Rozpoznał młodą kobietę, która pracowała w firmie, ale nie mógł przypomnieć sobie jej nazwiska. Był nieco urażony tym, że ośmiela się mówić mu po imieniu, ale jako dżentelmen skwitował to uśmiechem i krótkim kiwnięciem głowy.

– Owszem, panno…

– Taylor Lockwood.

– Tak, oczywiście. To jest moja wnuczka. Junie, przywitaj się z panną Lockwood. Ona jest jednym z naszych prawników.

– Prawdę mówiąc, aplikantką – rzekła Taylor z uśmiechem i zwróciła się do dziewczynki. – Wyglądasz jak Alicja.

– Co?

– „Alicja w krainie czarów”. To jedna z moich ulubionych książek.

Dziewczynka wzruszyła ramionami i wróciła do swojej muzyki. Dudley zastanawiał się, czego chce od niego ta kobieta. Czyżby zlecił jej jakąś pracę? Jakieś zadanie?

– Chciałabym cię o coś spytać.

– A mianowicie?

– Kończyłeś studia prawnicze w Yale, prawda?

– Tak, zgadza się.

– Zamierzam starać się o przyjęcie na ten uniwersytet.

Dudley poczuł lekki niepokój. Wbrew informacjom, jakie przekazał firmie, nie zrobił dyplomu. Nie mógł więc napisać jej listu polecającego.

– Złożyłam już wszystkie papiery i rekomendacje – dodała Taylor. – Chciałabym tylko dowiedzieć się czegoś o tej uczelni. Mam do wyboru Yale, Harvard i uniwersytet nowojorski.

– Och, studiowałem tam przed twoim urodzeniem – oznajmił z ulgą Dudley. – Nie sądzę, bym mógł powiedzieć ci coś, co okaże się istotne.

– Koledzy mówili mi, że pomogłeś im podjąć decyzję w sprawie wyboru uczelni. Miałam nadzieję, że zechcesz mi poświęcić pół godziny.

Dudley, jak zwykle w takich wypadkach, poczuł zadowolenie z powodu tego dowodu szacunku.
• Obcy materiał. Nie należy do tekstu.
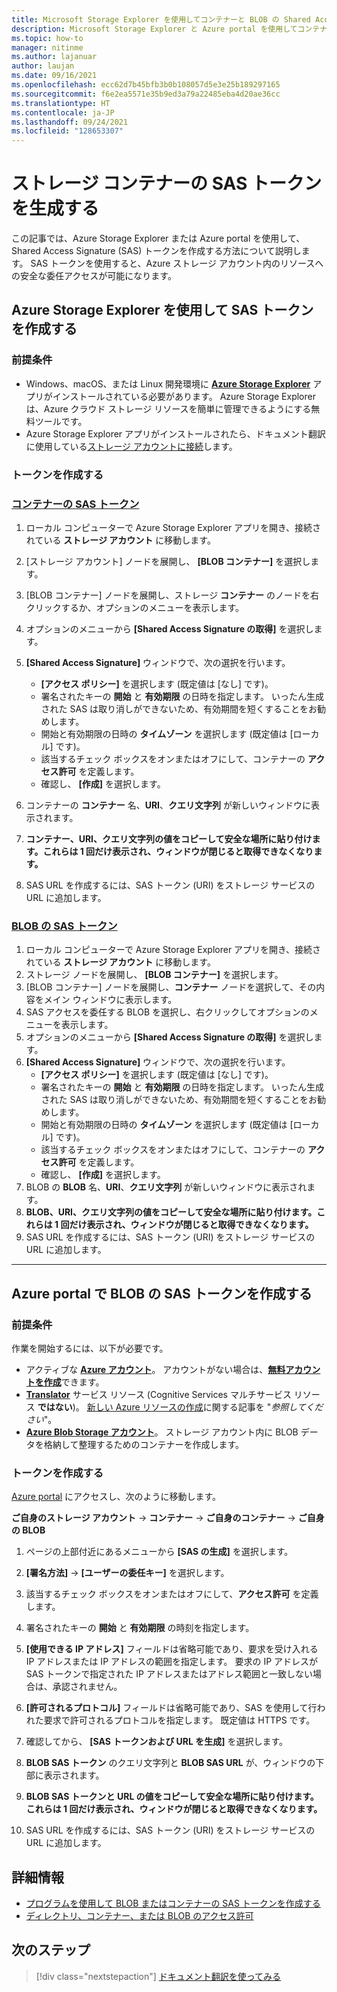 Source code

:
 ```yaml
---
title: Microsoft Storage Explorer を使用してコンテナーと BLOB の Shared Access Signature (SAS) トークンを生成する
description: Microsoft Storage Explorer と Azure portal を使用してコンテナーと BLOB の Shared Access Signature トークン (SAS) を生成する方法。
ms.topic: how-to
manager: nitinme
ms.author: lajanuar
author: laujan
ms.date: 09/16/2021
ms.openlocfilehash: ecc62d7b45bfb3b0b108057d5e3e25b189297165
ms.sourcegitcommit: f6e2ea5571e35b9ed3a79a22485eba4d20ae36cc
ms.translationtype: HT
ms.contentlocale: ja-JP
ms.lasthandoff: 09/24/2021
ms.locfileid: "128653307"
---
```

# <a name="generate-sas-tokens-for-your-storage-containers"></a>ストレージ コンテナーの SAS トークンを生成する

この記事では、Azure Storage Explorer または Azure portal を使用して、Shared Access Signature (SAS) トークンを作成する方法について説明します。 SAS トークンを使用すると、Azure ストレージ アカウント内のリソースへの安全な委任アクセスが可能になります。

## <a name="create-your-sas-tokens-with-azure-storage-explorer"></a>Azure Storage Explorer を使用して SAS トークンを作成する

### <a name="prerequisites"></a>前提条件

* Windows、macOS、または Linux 開発環境に [**Azure Storage Explorer**](../../../vs-azure-tools-storage-manage-with-storage-explorer.md) アプリがインストールされている必要があります。 Azure Storage Explorer は、Azure クラウド ストレージ リソースを簡単に管理できるようにする無料ツールです。
* Azure Storage Explorer アプリがインストールされたら、ドキュメント翻訳に使用している[ストレージ アカウントに接続](../../../vs-azure-tools-storage-manage-with-storage-explorer.md?tabs=windows#connect-to-a-storage-account-or-service)します。

### <a name="create-your-tokens"></a>トークンを作成する

### <a name="sas-tokens-for-containers"></a>[コンテナーの SAS トークン](#tab/Containers)

1. ローカル コンピューターで Azure Storage Explorer アプリを開き、接続されている **ストレージ アカウント** に移動します。
1. [ストレージ アカウント] ノードを展開し、 **[BLOB コンテナー]** を選択します。
1. [BLOB コンテナー] ノードを展開し、ストレージ **コンテナー** のノードを右クリックするか、オプションのメニューを表示します。
1. オプションのメニューから **[Shared Access Signature の取得]** を選択します。
1. **[Shared Access Signature]** ウィンドウで、次の選択を行います。
    * **[アクセス ポリシー]** を選択します (既定値は [なし] です)。
    * 署名されたキーの **開始** と **有効期限** の日時を指定します。 いったん生成された SAS は取り消しができないため、有効期間を短くすることをお勧めします。
    * 開始と有効期限の日時の **タイムゾーン** を選択します (既定値は [ローカル] です)。
    * 該当するチェック ボックスをオンまたはオフにして、コンテナーの **アクセス許可** を定義します。
    * 確認し、 **[作成]** を選択します。

1. コンテナーの **コンテナー** 名、**URI**、**クエリ文字列** が新しいウィンドウに表示されます。  
1. **コンテナー、URI、クエリ文字列の値をコピーして安全な場所に貼り付けます。これらは 1 回だけ表示され、ウィンドウが閉じると取得できなくなります。**
1. SAS URL を作成するには、SAS トークン (URI) をストレージ サービスの URL に追加します。

### <a name="sas-tokens-for-blobs"></a>[BLOB の SAS トークン](#tab/blobs)

1. ローカル コンピューターで Azure Storage Explorer アプリを開き、接続されている **ストレージ アカウント** に移動します。
1. ストレージ ノードを展開し、 **[BLOB コンテナー]** を選択します。
1. [BLOB コンテナー] ノードを展開し、**コンテナー** ノードを選択して、その内容をメイン ウィンドウに表示します。
1. SAS アクセスを委任する BLOB を選択し、右クリックしてオプションのメニューを表示します。
1. オプションのメニューから **[Shared Access Signature の取得]** を選択します。
1. **[Shared Access Signature]** ウィンドウで、次の選択を行います。
    * **[アクセス ポリシー]** を選択します (既定値は [なし] です)。
    * 署名されたキーの **開始** と **有効期限** の日時を指定します。 いったん生成された SAS は取り消しができないため、有効期間を短くすることをお勧めします。
    * 開始と有効期限の日時の **タイムゾーン** を選択します (既定値は [ローカル] です)。
    * 該当するチェック ボックスをオンまたはオフにして、コンテナーの **アクセス許可** を定義します。
    * 確認し、 **[作成]** を選択します。
1. BLOB の **BLOB** 名、**URI**、**クエリ文字列** が新しいウィンドウに表示されます。  
1. **BLOB、URI、クエリ文字列の値をコピーして安全な場所に貼り付けます。これらは 1 回だけ表示され、ウィンドウが閉じると取得できなくなります。**
1. SAS URL を作成するには、SAS トークン (URI) をストレージ サービスの URL に追加します。

---

## <a name="create-sas-tokens-for-blobs-in-the-azure-portal"></a>Azure portal で BLOB の SAS トークンを作成する

<!-- markdownlint-disable MD024 -->
### <a name="prerequisites"></a>前提条件

作業を開始するには、以下が必要です。

* アクティブな [**Azure アカウント**](https://azure.microsoft.com/free/cognitive-services/)。  アカウントがない場合は、[**無料アカウントを作成**](https://azure.microsoft.com/free/)できます。
* [**Translator**](https://ms.portal.azure.com/#create/Microsoft) サービス リソース (Cognitive Services マルチサービス リソース **ではない**)。  [新しい Azure リソースの作成](../../cognitive-services-apis-create-account.md#create-a-new-azure-cognitive-services-resource)に関する記事を "*参照してください*"。  
* [**Azure Blob Storage アカウント**](https://ms.portal.azure.com/#create/Microsoft.StorageAccount-ARM)。 ストレージ アカウント内に BLOB データを格納して整理するためのコンテナーを作成します。

### <a name="create-your-tokens"></a>トークンを作成する

[Azure portal](https://ms.portal.azure.com/#home) にアクセスし、次のように移動します。  

 **ご自身のストレージ アカウント** → **コンテナー** → **ご自身のコンテナー** → **ご自身の BLOB**

1. ページの上部付近にあるメニューから **[SAS の生成]** を選択します。

1. **[署名方法]** → **[ユーザーの委任キー]** を選択します。

1. 該当するチェック ボックスをオンまたはオフにして、**アクセス許可** を定義します。

1. 署名されたキーの **開始** と **有効期限** の時刻を指定します。

1. **[使用できる IP アドレス]** フィールドは省略可能であり、要求を受け入れる IP アドレスまたは IP アドレスの範囲を指定します。 要求の IP アドレスが SAS トークンで指定された IP アドレスまたはアドレス範囲と一致しない場合は、承認されません。

1. **[許可されるプロトコル]** フィールドは省略可能であり、SAS を使用して行われた要求で許可されるプロトコルを指定します。 既定値は HTTPS です。

1. 確認してから、 **[SAS トークンおよび URL を生成]** を選択します。

1. **BLOB SAS トークン** のクエリ文字列と **BLOB SAS URL** が、ウィンドウの下部に表示されます。  

1. **BLOB SAS トークンと URL の値をコピーして安全な場所に貼り付けます。これらは 1 回だけ表示され、ウィンドウが閉じると取得できなくなります。**

1. SAS URL を作成するには、SAS トークン (URI) をストレージ サービスの URL に追加します。

## <a name="learn-more"></a>詳細情報

* [プログラムを使用して BLOB またはコンテナーの SAS トークンを作成する](../../../storage/blobs/sas-service-create.md)
* [ディレクトリ、コンテナー、または BLOB のアクセス許可](/rest/api/storageservices/create-service-sas#permissions-for-a-directory-container-or-blob)

## <a name="next-steps"></a>次のステップ

> [!div class="nextstepaction"]
> [ドキュメント翻訳を使ってみる](get-started-with-document-translation.md)
>
>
– Dziś wieczorem? – spytał.

– Myślałam raczej o jutrze – odparła Taylor. – Po pracy? Czy mogę cię zaprosić na kolację?

Dudley poczuł się niemal urażony. Nie mieściło mu się w głowie, żeby kobieta zapraszała na kolację mężczyznę.

– Chyba że masz już jakieś plany… – dodała Taylor.

Miał oczywiście plany. Plany, z których nie zamierzał zrezygnować. Ale to było dopiero o dziesiątej wieczorem.